徹底的に閉じている。■ JR高円寺駅から中野駅方面に高架に沿って徒歩で5分。「座・高円寺」は外に開く(外の景色を館内に取り込む)ことができるようなロケーションにはない。その意味で伊東さんがサーカスのテント小屋のようなデザインを選択したことは正解だったと思う。
雑誌ではストレートな説明を伊東さんはしてはいないが本音のところは「ここじゃ開けない・・・」ということだったのではないか。
「まつもと市民芸術館」のあわあわなガラスを埋め込んだGRC壁もおそらく同様の理由ではなかったか(プロポーザル段階では、ガラスの大きな開口が構想されていたが、途中で変更されている)と推察する。

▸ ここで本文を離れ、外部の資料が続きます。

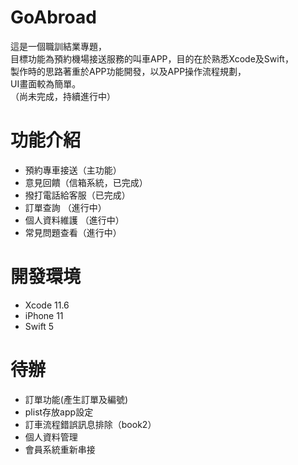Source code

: # GoAbroad
這是一個職訓結業專題，  
目標功能為預約機場接送服務的叫車APP，目的在於熟悉Xcode及Swift，  
製作時的思路著重於APP功能開發，以及APP操作流程規劃，  
UI畫面較為簡單。  
（尚未完成，持續進行中）

# 功能介紹
* 預約專車接送（主功能）
* 意見回饋（信箱系統，已完成） 
* 撥打電話給客服（已完成）
* 訂單查詢 （進行中）
* 個人資料維護 （進行中）
* 常見問題查看（進行中）

# 開發環境
* Xcode 11.6
* iPhone 11
* Swift 5

# 待辦
* 訂單功能(產生訂單及編號)
* plist存放app設定
* 訂車流程錯誤訊息排除（book2）
* 個人資料管理
* 會員系統重新串接 
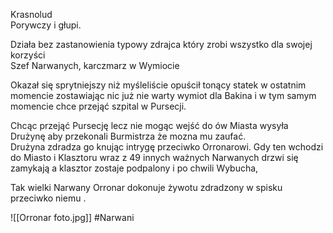 Krasnolud  
Porywczy i głupi.

Działa bez zastanowienia typowy zdrajca który zrobi wszystko dla swojej korzyści  
Szef Narwanych, karczmarz w Wymiocie

Okazał się sprytniejszy niż myśleliście opuścił tonący statek w ostatnim momencie zostawiając nic już nie warty wymiot dla Bakina i w tym samym momencie chce przejąć szpital w Pursecji.

Chcąc przejąć Pursecję lecz nie mogąc wejść do ów Miasta wysyła Drużynę aby przekonali Burmistrza że mozna mu zaufać.  
Drużyna zdradza go knując intrygę przeciwko Orronarowi. Gdy ten wchodzi do Miasto i Klasztoru wraz z 49 innych ważnych Narwanych drzwi się zamykają a klasztor zostaje podpalony i po chwili Wybucha,

Tak wielki Narwany Orronar dokonuje żywotu zdradzony w spisku przeciwko niemu .

![[Orronar foto.jpg]]
#Narwani 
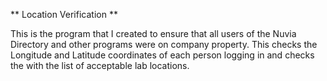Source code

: ** Location Verification **

This is the program that I created to ensure that all users of the Nuvia Directory and other programs were on company property. This checks the Longitude and Latitude coordinates of each person logging in and checks the with the list of acceptable lab locations. 
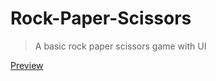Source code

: # Rock-Paper-Scissors
> A basic rock paper scissors game with UI

[Preview](https://jasonfelice.github.io/Rock-Paper-Scissors/)
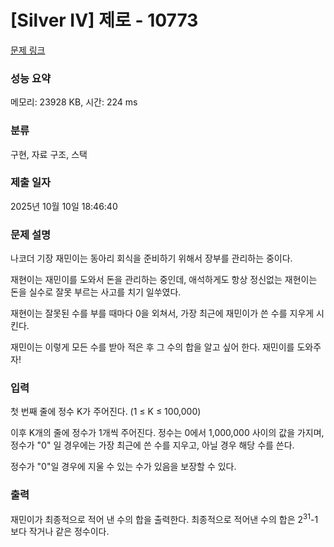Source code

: # [Silver IV] 제로 - 10773 

[문제 링크](https://www.acmicpc.net/problem/10773) 

### 성능 요약

메모리: 23928 KB, 시간: 224 ms

### 분류

구현, 자료 구조, 스택

### 제출 일자

2025년 10월 10일 18:46:40

### 문제 설명

<p style="user-select: auto !important;">나코더 기장 재민이는 동아리 회식을 준비하기 위해서 장부를 관리하는 중이다.</p>

<p style="user-select: auto !important;">재현이는 재민이를 도와서 돈을 관리하는 중인데, 애석하게도 항상 정신없는 재현이는 돈을 실수로 잘못 부르는 사고를 치기 일쑤였다.</p>

<p style="user-select: auto !important;">재현이는 잘못된 수를 부를 때마다 0을 외쳐서, 가장 최근에 재민이가 쓴 수를 지우게 시킨다.</p>

<p style="user-select: auto !important;">재민이는 이렇게 모든 수를 받아 적은 후 그 수의 합을 알고 싶어 한다. 재민이를 도와주자!</p>

### 입력 

 <p style="user-select: auto !important;">첫 번째 줄에 정수 K가 주어진다. (1 ≤ K ≤ 100,000)</p>

<p style="user-select: auto !important;">이후 K개의 줄에 정수가 1개씩 주어진다. 정수는 0에서 1,000,000 사이의 값을 가지며, 정수가 "0" 일 경우에는 가장 최근에 쓴 수를 지우고, 아닐 경우 해당 수를 쓴다.</p>

<p style="user-select: auto !important;">정수가 "0"일 경우에 지울 수 있는 수가 있음을 보장할 수 있다.</p>

### 출력 

 <p style="user-select: auto !important;">재민이가 최종적으로 적어 낸 수의 합을 출력한다. 최종적으로 적어낸 수의 합은 2<sup style="user-select: auto !important;">31</sup>-1보다 작거나 같은 정수이다.</p>

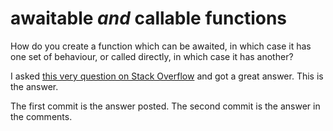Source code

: # awaitable _and_ callable functions

How do you create a function which can be awaited, in which case it has one set of behaviour, or called directly, in which case it has another?

I asked [this very question on Stack Overflow](https://stackoverflow.com/questions/58564687/test-if-coroutine-was-awaited-or-not/58567980#58567980) and got a great answer. This is the answer.

The first commit is the answer posted. The second commit is the answer in the comments.
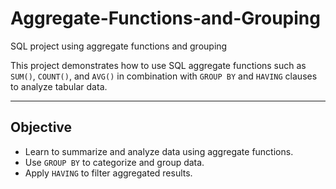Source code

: # Aggregate-Functions-and-Grouping
SQL project using aggregate functions and grouping

This project demonstrates how to use SQL aggregate functions such as `SUM()`, `COUNT()`, and `AVG()` in combination with `GROUP BY` and `HAVING` clauses to analyze tabular data.

---

## Objective

- Learn to summarize and analyze data using aggregate functions.
- Use `GROUP BY` to categorize and group data.
- Apply `HAVING` to filter aggregated results.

所用で東京に出掛けた。用事を済ませてから「座・高円寺」に行ってみた。
エントランスホールや2階のカフェの壁は草間弥生なドットの世界。手摺壁にまでドットを施す徹底振り。
このドットのイメージソースはやはり諏訪湖にあるのだろうか・・・。
テントがつくる曲面そのものの天井。高さ制限という法的な制約をクリアするためだったということだが、上手いなと思う。ただ、階段で2階に上がって、唐突にこの空間になっているのには一瞬戸惑った。まつもと市民芸術館2階のレストラン井(せい)も同様の構成だが、やはり戸惑う。やはり空間的に仕切られていないと落ち着かないのだ。
狭小でロケーションがよくない敷地を上手く生かしてしまう手腕はさすが。